DuckDBCustomerRepository ¶

Bases: CustomerRepository

Reads Customer entities from the DuckDB warehouse.

Source code in src/infrastructure/repositories/customer_repository.py

class DuckDBCustomerRepository(CustomerRepository):
    """Reads Customer entities from the DuckDB warehouse."""

    def get_by_id(self, customer_id: str) -> Customer | None:
        """Fetch a single customer by ID."""
        with get_connection() as conn:
            row = conn.execute(
                """
                SELECT customer_id, industry, plan_tier, signup_date, mrr, churn_date
                FROM raw.customers
                WHERE customer_id = ?
                """,
                [customer_id],
            ).fetchone()

        if row is None:
            return None
        return self._row_to_entity(row)

    def get_all_active(self) -> Sequence[Customer]:
        """Return all customers without a churn_date."""
        with get_connection() as conn:
            rows = conn.execute(
                """
                SELECT customer_id, industry, plan_tier, signup_date, mrr, churn_date
                FROM raw.customers
                WHERE churn_date IS NULL
                ORDER BY mrr DESC
                """
            ).fetchall()
        return [self._row_to_entity(row) for row in rows]

    def get_sample(self, n: int) -> Sequence[Customer]:
        """Return a random sample of n customers using DuckDB reservoir sampling.

        DuckDB's SAMPLE clause does not support parameterized queries — only
        literal integer constants are accepted. n is safe to interpolate because
        callers must clamp it to ≤ 100 before passing it in.
        """
        with get_connection() as conn:
            rows = conn.execute(
                f"""
                SELECT customer_id, industry, plan_tier, signup_date, mrr, churn_date
                FROM raw.customers
                USING SAMPLE reservoir({n} ROWS) REPEATABLE(42)
                """
            ).fetchall()
        return [self._row_to_entity(row) for row in rows]

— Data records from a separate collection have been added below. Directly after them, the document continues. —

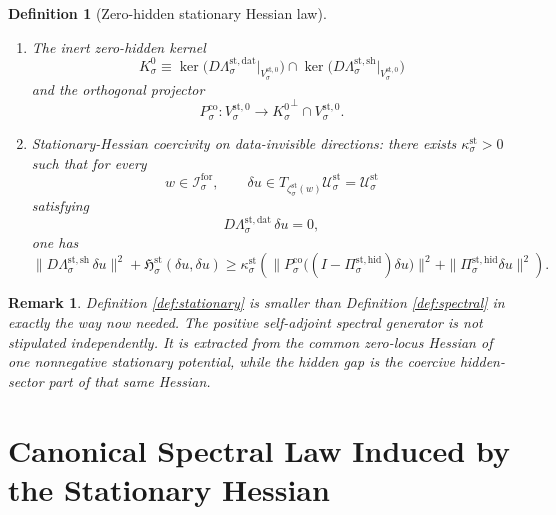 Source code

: \documentclass[11pt]{article}
\newcommand{\ForSpace}[1]{\mathcal I_{#1}^{\mathrm{for}}}
\newcommand{\Kernel}[1]{K_{#1}^{0}}
\newcommand{\StateComp}[1]{P_{#1}^{\mathrm{co}}}
\newcommand{\StatSpace}[1]{\mathcal U_{#1}^{\mathrm{st}}}
\newcommand{\StatData}[1]{\Lambda_{#1}^{\mathrm{st,dat}}}
\newcommand{\StatShell}[1]{\Lambda_{#1}^{\mathrm{st,sh}}}
\newcommand{\StatZero}[1]{V_{#1}^{\mathrm{st},0}}
\newcommand{\StatProj}[1]{\Pi_{#1}^{\mathrm{st,hid}}}
\newcommand{\StatHess}[1]{\mathfrak H_{#1}^{\mathrm{st}}}
\newcommand{\StatEmbed}[1]{\zeta_{#1}^{\mathrm{st}}}
\newtheorem{definition}{Definition}
\newtheorem{remark}{Remark}
\begin{document}
\begin{definition}[Zero-hidden stationary Hessian law]
\begin{enumerate}
\begin{equation}
    \label{eq:statsolvability}
    \end{equation}
    \item The inert zero-hidden kernel
    \[
    \Kernel{\sigma}
    \equiv
    \ker\bigl(D\StatData{\sigma}\big|_{\StatZero{\sigma}}\bigr)
    \cap
    \ker\bigl(D\StatShell{\sigma}\big|_{\StatZero{\sigma}}\bigr)
    \]
    and the orthogonal projector
    \[
    \StateComp{\sigma}:
    \StatZero{\sigma}\to
    {\Kernel{\sigma}}^{\perp}\cap\StatZero{\sigma}.
    \]
    \item Stationary-Hessian coercivity on data-invisible directions: there exists \(\kappa_{\sigma}^{\mathrm{st}}>0\) such that for every
    \[
    w\in\ForSpace{\sigma},
    \qquad
    \delta u\in T_{\StatEmbed{\sigma}(w)}\StatSpace{\sigma}=\StatSpace{\sigma}
    \]
    satisfying
    \[
    D\StatData{\sigma}\,\delta u=0,
    \]
    one has
    \begin{equation}
    \|D\StatShell{\sigma}\,\delta u\|^{2}
    +
    \StatHess{\sigma}(\delta u,\delta u)
    \ge
    \kappa_{\sigma}^{\mathrm{st}}
    \left(
    \|\StateComp{\sigma}\bigl((I-\StatProj{\sigma})\delta u\bigr)\|^{2}
    +
    \|\StatProj{\sigma}\delta u\|^{2}
    \right).
    \label{eq:statcoercive}
    \end{equation}
\end{enumerate}
\end{definition}

\begin{remark}
Definition \ref{def:stationary} is smaller than Definition \ref{def:spectral} in exactly the way now needed. The positive self-adjoint spectral generator is not stipulated independently. It is extracted from the common zero-locus Hessian of one nonnegative stationary potential, while the hidden gap is the coercive hidden-sector part of that same Hessian.
\end{remark}

\section{Canonical Spectral Law Induced by the Stationary Hessian}
\end{document}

    def save(self, customer: Customer) -> None:
        """Upsert a customer record."""
        with get_connection(read_only=False) as conn:
            conn.execute(
                """
                INSERT OR REPLACE INTO raw.customers
                    (customer_id, industry, plan_tier, signup_date, mrr, churn_date)
                VALUES (?, ?, ?, ?, ?, ?)
                """,
                [
                    customer.customer_id,
                    customer.industry.value,
                    customer.plan_tier.value,
                    customer.signup_date,
                    float(customer.mrr.amount),
                    customer.churn_date,
                ],
            )

    @staticmethod
    def _row_to_entity(row: tuple) -> Customer:  # type: ignore[type-arg]
        customer_id, industry, plan_tier, signup_date, mrr, churn_date = row
        return Customer(
            customer_id=str(customer_id),
            industry=Industry(industry),
            plan_tier=PlanTier(plan_tier),
            signup_date=date.fromisoformat(str(signup_date)),
            mrr=MRR(amount=Decimal(str(mrr))),
            churn_date=date.fromisoformat(str(churn_date)) if churn_date else None,
        )

Functions¶

get_by_id ¶

get_by_id(customer_id: str) -> Customer | None

Fetch a single customer by ID.

Source code in src/infrastructure/repositories/customer_repository.py

def get_by_id(self, customer_id: str) -> Customer | None:
    """Fetch a single customer by ID."""
    with get_connection() as conn:
        row = conn.execute(
            """
            SELECT customer_id, industry, plan_tier, signup_date, mrr, churn_date
            FROM raw.customers
            WHERE customer_id = ?
            """,
            [customer_id],
        ).fetchone()

    if row is None:
        return None
    return self._row_to_entity(row)

get_all_active ¶

get_all_active() -> Sequence[Customer]

Return all customers without a churn_date.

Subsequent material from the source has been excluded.